Dear Little Sister and Best Friend,
Thank you for keeping me sane and helping me with as much as you do. I can't even tell you how much I appreciate all of your help and pep talks, they have truly kept me sane as I make this huge adjustment to college. Thank you for FaceTiming me at all hours of the day, and for putting up with me when I want to see my bed or our house. I know it's weird, but you'll understand later. Thank you for texting me just to say you're thinking about me, it means the world. Thank you for listening to me cry or complain while also trying to do your homework.
Ever since we were kids, I've always been the one to take care of you. I helped you when you fell off your bike, when dad grounded you, and when your first boyfriend broke up with you; for the first time in a really long time, I was surprised when I needed you to kind of take care of me, and you did without even thinking about it.
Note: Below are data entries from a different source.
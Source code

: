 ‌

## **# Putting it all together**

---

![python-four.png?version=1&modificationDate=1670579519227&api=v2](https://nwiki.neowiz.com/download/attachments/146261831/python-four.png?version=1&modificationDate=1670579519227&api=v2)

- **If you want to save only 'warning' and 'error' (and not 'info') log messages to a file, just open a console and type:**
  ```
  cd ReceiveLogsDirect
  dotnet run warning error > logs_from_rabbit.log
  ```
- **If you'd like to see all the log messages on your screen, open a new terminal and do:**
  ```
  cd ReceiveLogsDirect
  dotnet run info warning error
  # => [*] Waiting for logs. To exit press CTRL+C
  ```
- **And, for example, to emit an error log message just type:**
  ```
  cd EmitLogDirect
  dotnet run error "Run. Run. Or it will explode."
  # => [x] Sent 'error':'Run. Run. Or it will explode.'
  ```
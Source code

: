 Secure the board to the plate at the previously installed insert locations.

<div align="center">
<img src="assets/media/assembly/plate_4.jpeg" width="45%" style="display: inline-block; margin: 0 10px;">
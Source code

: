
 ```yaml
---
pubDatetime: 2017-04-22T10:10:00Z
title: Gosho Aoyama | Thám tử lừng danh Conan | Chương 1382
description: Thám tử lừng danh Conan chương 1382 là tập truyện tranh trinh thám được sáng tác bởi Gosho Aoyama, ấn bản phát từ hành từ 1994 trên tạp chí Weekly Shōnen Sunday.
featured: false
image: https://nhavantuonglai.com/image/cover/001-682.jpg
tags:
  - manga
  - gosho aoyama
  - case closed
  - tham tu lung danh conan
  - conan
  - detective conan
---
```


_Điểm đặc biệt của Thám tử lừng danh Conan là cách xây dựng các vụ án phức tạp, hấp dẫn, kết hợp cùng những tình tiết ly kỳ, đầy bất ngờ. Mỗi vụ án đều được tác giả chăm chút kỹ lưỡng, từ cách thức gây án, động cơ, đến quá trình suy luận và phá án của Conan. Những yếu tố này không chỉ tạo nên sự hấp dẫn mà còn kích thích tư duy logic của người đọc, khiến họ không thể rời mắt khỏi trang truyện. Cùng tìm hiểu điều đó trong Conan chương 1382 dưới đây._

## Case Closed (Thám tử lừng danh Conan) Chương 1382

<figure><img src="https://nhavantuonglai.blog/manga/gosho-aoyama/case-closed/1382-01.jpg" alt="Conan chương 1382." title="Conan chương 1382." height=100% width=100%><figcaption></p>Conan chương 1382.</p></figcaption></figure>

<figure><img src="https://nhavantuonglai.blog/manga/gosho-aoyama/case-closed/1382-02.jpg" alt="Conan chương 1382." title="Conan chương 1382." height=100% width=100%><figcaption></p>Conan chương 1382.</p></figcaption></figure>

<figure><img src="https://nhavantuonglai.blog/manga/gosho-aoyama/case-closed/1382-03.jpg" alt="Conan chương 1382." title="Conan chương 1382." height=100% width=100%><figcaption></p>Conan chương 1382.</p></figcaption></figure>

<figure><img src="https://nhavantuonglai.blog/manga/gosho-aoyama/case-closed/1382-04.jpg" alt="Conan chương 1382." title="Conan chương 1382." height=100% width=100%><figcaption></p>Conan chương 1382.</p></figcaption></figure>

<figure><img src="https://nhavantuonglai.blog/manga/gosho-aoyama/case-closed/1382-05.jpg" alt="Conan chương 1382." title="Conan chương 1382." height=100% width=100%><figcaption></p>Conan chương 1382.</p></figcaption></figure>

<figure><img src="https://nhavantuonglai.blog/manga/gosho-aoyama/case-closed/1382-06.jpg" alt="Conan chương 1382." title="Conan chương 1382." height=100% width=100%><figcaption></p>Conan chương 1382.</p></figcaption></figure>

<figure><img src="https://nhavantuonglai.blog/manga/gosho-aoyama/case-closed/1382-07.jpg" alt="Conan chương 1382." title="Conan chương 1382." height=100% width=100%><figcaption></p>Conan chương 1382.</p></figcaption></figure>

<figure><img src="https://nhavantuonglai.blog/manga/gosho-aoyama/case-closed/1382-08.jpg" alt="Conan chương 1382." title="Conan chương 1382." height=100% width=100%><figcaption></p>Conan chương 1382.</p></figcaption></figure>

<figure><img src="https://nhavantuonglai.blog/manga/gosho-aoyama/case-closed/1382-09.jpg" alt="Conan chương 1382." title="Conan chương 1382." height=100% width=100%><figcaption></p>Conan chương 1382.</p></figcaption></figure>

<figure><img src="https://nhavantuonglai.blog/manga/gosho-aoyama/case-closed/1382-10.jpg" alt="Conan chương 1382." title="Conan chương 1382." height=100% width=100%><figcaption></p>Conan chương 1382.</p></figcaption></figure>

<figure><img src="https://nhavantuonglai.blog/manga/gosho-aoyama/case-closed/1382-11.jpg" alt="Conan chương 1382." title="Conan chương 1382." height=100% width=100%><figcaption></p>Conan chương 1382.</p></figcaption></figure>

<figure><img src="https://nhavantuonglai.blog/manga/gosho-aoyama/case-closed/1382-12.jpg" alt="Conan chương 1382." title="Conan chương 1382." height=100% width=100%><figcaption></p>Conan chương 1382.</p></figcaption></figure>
I truly thought that it would be me coaching you through your first year of high school, but it was the complete opposite. You hit the ground running taking AP classes, making new friends, and figuring it all out without me--I am so proud of you. Instead, you were the one telling me that everything would be okay and that it wasn't the end of the world. I don't think I could have survived without you, and I just wanted to say thanks. I was so used to always being the one who knew how to navigate a situation, that I forgot what it was like to be completely lost. Even though neither of us knew what the right answer was, you always encouraged me to keep pushing and not stop trying to find my place here.
Even though I am all settled in now and have totally got the hang of things, I'm still going to call all the time to get your opinion on boys and outfits. We will still go on slushy adventures when I come home and I expect to hear about all the funny things that happened during your day. Its hard to be away from you since I've spent the last 18 years by your side, but I'm still your big sister and best friend, always.